* _Problem to work on_: Answer with one number only: how many lines in the material contain "pada".

■ ■ ■ ■ ■ ■ ■

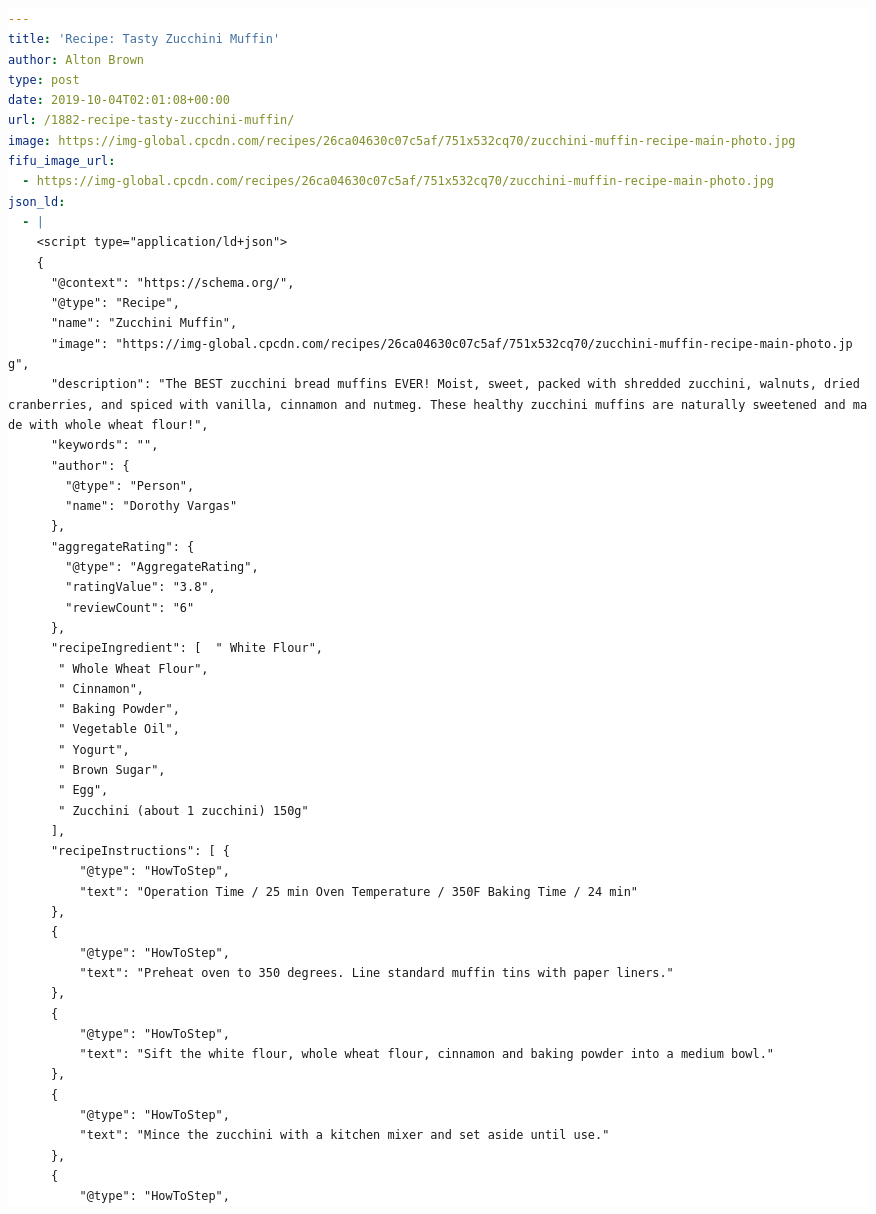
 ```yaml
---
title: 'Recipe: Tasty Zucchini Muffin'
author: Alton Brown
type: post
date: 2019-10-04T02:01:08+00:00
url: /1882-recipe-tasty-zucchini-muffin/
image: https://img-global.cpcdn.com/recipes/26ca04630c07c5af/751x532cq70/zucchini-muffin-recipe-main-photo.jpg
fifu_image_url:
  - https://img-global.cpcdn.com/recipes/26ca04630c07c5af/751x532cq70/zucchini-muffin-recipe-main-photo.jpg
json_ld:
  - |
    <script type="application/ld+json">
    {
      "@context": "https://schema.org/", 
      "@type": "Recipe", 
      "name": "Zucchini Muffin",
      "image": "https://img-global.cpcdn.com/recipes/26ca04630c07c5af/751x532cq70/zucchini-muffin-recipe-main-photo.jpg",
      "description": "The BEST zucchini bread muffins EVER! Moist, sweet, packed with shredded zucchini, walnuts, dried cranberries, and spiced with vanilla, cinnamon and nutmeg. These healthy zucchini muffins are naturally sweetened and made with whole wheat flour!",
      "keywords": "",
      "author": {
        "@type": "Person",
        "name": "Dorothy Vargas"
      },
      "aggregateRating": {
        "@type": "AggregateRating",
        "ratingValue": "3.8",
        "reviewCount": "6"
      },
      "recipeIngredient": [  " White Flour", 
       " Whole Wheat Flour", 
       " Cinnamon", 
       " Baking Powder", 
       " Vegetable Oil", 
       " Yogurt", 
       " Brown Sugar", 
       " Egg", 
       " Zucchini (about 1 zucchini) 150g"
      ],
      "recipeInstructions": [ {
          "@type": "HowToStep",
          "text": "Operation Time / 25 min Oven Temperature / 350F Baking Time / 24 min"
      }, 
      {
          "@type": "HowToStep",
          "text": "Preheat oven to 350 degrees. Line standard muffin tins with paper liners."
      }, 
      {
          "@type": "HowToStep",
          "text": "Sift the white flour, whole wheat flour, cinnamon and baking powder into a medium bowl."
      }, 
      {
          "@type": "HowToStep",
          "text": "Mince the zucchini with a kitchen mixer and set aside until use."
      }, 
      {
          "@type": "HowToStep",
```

■ ■ ■ ■ ■ ■ ■

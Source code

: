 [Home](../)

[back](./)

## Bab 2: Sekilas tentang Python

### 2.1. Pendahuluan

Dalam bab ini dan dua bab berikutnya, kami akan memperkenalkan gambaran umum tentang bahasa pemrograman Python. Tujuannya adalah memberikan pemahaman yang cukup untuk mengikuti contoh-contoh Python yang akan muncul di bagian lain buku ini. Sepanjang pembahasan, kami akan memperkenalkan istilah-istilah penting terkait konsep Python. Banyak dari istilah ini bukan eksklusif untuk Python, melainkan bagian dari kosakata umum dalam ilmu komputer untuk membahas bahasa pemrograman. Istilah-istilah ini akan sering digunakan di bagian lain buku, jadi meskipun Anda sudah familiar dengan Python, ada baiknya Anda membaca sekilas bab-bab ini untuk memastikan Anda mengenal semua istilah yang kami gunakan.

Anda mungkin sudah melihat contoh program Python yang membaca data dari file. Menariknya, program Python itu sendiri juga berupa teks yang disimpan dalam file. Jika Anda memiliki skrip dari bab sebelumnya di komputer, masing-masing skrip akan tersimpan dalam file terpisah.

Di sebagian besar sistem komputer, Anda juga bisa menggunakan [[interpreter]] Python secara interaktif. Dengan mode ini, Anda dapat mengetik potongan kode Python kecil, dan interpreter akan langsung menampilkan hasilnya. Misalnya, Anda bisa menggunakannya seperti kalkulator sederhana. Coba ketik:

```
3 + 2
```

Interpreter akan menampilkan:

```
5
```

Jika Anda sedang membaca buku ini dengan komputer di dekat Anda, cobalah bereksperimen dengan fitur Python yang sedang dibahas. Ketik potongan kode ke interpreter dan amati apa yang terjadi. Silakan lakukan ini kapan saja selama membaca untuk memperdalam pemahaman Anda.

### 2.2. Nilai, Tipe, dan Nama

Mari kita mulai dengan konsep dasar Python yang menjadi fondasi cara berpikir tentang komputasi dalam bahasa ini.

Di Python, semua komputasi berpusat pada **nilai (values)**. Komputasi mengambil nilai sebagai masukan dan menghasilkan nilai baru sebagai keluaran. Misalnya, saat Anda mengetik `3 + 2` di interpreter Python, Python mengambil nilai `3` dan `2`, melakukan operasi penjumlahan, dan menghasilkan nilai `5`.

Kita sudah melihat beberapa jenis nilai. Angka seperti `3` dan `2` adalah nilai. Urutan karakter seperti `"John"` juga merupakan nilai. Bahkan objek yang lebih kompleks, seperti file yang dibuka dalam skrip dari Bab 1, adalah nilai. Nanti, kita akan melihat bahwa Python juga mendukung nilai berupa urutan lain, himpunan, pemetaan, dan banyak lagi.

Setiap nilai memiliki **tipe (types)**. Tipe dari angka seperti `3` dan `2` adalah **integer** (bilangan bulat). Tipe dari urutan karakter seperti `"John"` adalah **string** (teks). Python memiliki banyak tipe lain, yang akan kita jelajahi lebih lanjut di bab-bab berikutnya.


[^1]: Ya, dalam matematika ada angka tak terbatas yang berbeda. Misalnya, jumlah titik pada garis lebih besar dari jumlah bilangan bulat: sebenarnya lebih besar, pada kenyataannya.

■ ■ ■ ■ ■ ■ ■

* _Response below_: 2